Les attendus de la généalogie dérisoire de Madame Dupont ne sont cependant pas sans titre au moins historique sinon éthique). En 1209, un concile tenu en Avignon rappelait la défense faite aux Juifs d'employer des domestiques chrétiens. En 1204, un édit de Philippe Auguste qui fixait l'activité usuraire des Juifs, leur retour dans le royaume ayant été autorisé en 1198, menaçait d'excommunication les nourrices chrétiennes qui se mettraient au service des Juifs. Le mot "gouine", d'ailleurs, qui n'est pas précisément en odeur de sainteté dans la Weltanschauung des loges, désigne étymologiquement une servante chrétienne employée chez des Juifs (de goïm).

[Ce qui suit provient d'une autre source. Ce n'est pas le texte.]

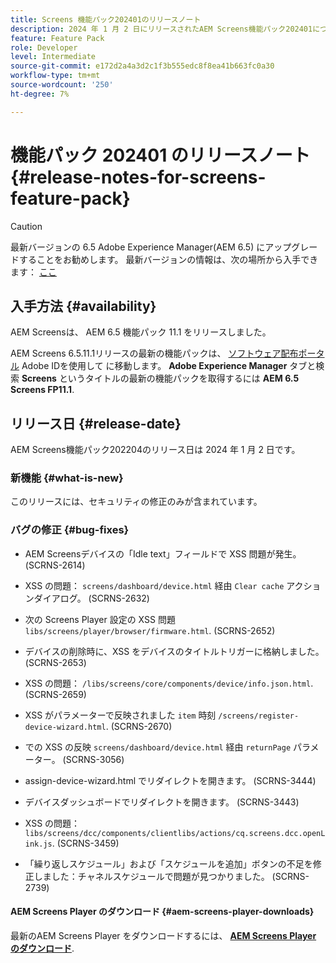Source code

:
 ```yaml
---
title: Screens 機能パック202401のリリースノート
description: 2024 年 1 月 2 日にリリースされたAEM Screens機能パック202401について説明します。
feature: Feature Pack
role: Developer
level: Intermediate
source-git-commit: e172d2a4a3d2c1f3b555edc8f8ea41b663fc0a30
workflow-type: tm+mt
source-wordcount: '250'
ht-degree: 7%

---
```


# 機能パック 202401 のリリースノート {#release-notes-for-screens-feature-pack}

>[!CAUTION]
>最新バージョンの 6.5 Adobe Experience Manager(AEM 6.5) にアップグレードすることをお勧めします。 最新バージョンの情報は、次の場所から入手できます： [ここ](https://experienceleague.adobe.com/docs/experience-manager-65/content/release-notes/release-notes.html?lang=en)

## 入手方法 {#availability}

AEM Screensは、 AEM 6.5 機能パック 11.1 をリリースしました。

AEM Screens 6.5.11.1リリースの最新の機能パックは、 [ソフトウェア配布ポータル](https://experience.adobe.com/#/downloads/content/software-distribution/en/aem.html) Adobe IDを使用して に移動します。 **Adobe Experience Manager** タブと検索 **Screens** というタイトルの最新の機能パックを取得するには **AEM 6.5 Screens FP11.1**.

## リリース日 {#release-date}

AEM Screens機能パック202204のリリース日は 2024 年 1 月 2 日です。

### 新機能 {#what-is-new}

このリリースには、セキュリティの修正のみが含まれています。

### バグの修正 {#bug-fixes}

* AEM Screensデバイスの「Idle text」フィールドで XSS 問題が発生。 (SCRNS-2614)

* XSS の問題： `screens/dashboard/device.html` 経由 `Clear cache` アクションダイアログ。 (SCRNS-2632)

* 次の Screens Player 設定の XSS 問題 `libs/screens/player/browser/firmware.html`. (SCRNS-2652)

* デバイスの削除時に、XSS をデバイスのタイトルトリガーに格納しました。 (SCRNS-2653)

* XSS の問題： `/libs/screens/core/components/device/info.json.html`. (SCRNS-2659)

* XSS がパラメーターで反映されました `item` 時刻 `/screens/register-device-wizard.html`. (SCRNS-2670)

* での XSS の反映 `screens/dashboard/device.html` 経由 `returnPage` パラメーター。 (SCRNS-3056)

* assign-device-wizard.html でリダイレクトを開きます。 (SCRNS-3444)

* デバイスダッシュボードでリダイレクトを開きます。 (SCRNS-3443)

* XSS の問題： `libs/screens/dcc/components/clientlibs/actions/cq.screens.dcc.openLink.js`. (SCRNS-3459)

* 「繰り返しスケジュール」および「スケジュールを追加」ボタンの不足を修正しました：チャネルスケジュールで問題が見つかりました。 (SCRNS-2739)

#### AEM Screens Player のダウンロード   {#aem-screens-player-downloads}

最新のAEM Screens Player をダウンロードするには、 **[AEM Screens Player のダウンロード](https://download.macromedia.com/screens/index.html)**.
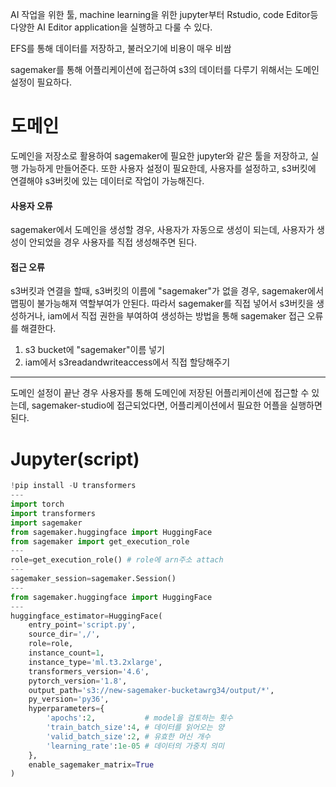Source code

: 
AI 작업을 위한 툴, machine learning을 위한 jupyter부터 Rstudio, code Editor등 다양한 AI Editor application을 실행하고 다룰 수 있다.

EFS를 통해 데이터를 저장하고, 불러오기에 비용이 매우 비쌈

sagemaker를 통해 어플리케이션에 접근하여 s3의 데이터를 다루기 위해서는 도메인설정이 필요하다.
# 도메인

도메인을 저장소로 활용하여 sagemaker에 필요한 jupyter와 같은 툴을 저장하고, 실행 가능하게 만들어준다.
또한 사용자 설정이 필요한데, 사용자를 설정하고, s3버킷에 연결해야 s3버킷에 있는 데이터로 작업이 가능해진다.

#### 사용자 오류
sagemaker에서 도메인을 생성할 경우, 사용자가 자동으로 생성이 되는데, 사용자가 생성이 안되었을 경우 사용자를 직접 생성해주면 된다.

#### 접근 오류
s3버킷과 연결을 할때, s3버킷의 이름에 "sagemaker"가 없을 경우, sagemaker에서 맵핑이 불가능해져 역할부여가 안된다. 따라서 sagemaker를 직접 넣어서 s3버킷을 생성하거나, iam에서 직접 권한을 부여하여 생성하는 방법을 통해 sagemaker 접근 오류를 해결한다.

1. s3 bucket에 "sagemaker"이름 넣기
2. iam에서 s3readandwriteaccess에서 직접 할당해주기

---

도메인 설정이 끝난 경우 사용자를 통해 도메인에 저장된 어플리케이션에 접근할 수 있는데, sagemaker-studio에 접근되었다면, 어플리케이션에서 필요한 어플을 실행하면 된다.


# Jupyter(script)

```python title='setting aws learning machine model with jupyter computer'
!pip install -U transformers
---
import torch
import transformers
import sagemaker
from sagemaker.huggingface import HuggingFace
from sagemaker import get_execution_role
---
role=get_execution_role() # role에 arn주소 attach
---
sagemaker_session=sagemaker.Session()
---
from sagemaker.huggingface import HuggingFace
---
huggingface_estimator=HuggingFace(
    entry_point='script.py',
    source_dir=',/',
    role=role,
    instance_count=1,
    instance_type='ml.t3.2xlarge',
    transformers_version='4.6',
    pytorch_version='1.8',
    output_path='s3://new-sagemaker-bucketawrg34/output/*',
    py_version='py36',
    hyperparameters={
        'apochs':2,           # model을 검토하는 횟수
        'train_batch_size':4, # 데이터를 읽어오는 양
        'valid_batch_size':2, # 유효한 머신 개수
        'learning_rate':1e-05 # 데이터의 가중치 의미
    },
    enable_sagemaker_matrix=True
)
```

```python title='script.py'
```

Cette inversion des positions de dominance supposées procéder du "droit au sol" (du droit du premier occupant) est une constante du grief antisémite. "Par héritage, il [Robert Badinter] est pour le migrant contre le sédentaire. Pour le cosmopolite contre l'indigène. Pour le manouche voleur de poules contre la fermière... Fils ou petit-fils d'immigré, il est le symbole même de la France ouverte à l'étranger..." (François Brigneau, Présent 23 juin 1983).


Carte postale antisémite
(Berlin, vers 1900)
Une interprétation de la position de service :
– Je voudrais bien savoir pourquoi les Juifs ont tous une nourrice allemande.
– Mais vous ne savez pas ? C'est qu'ils doivent apprendre à sucer les Allemands dès le berceau.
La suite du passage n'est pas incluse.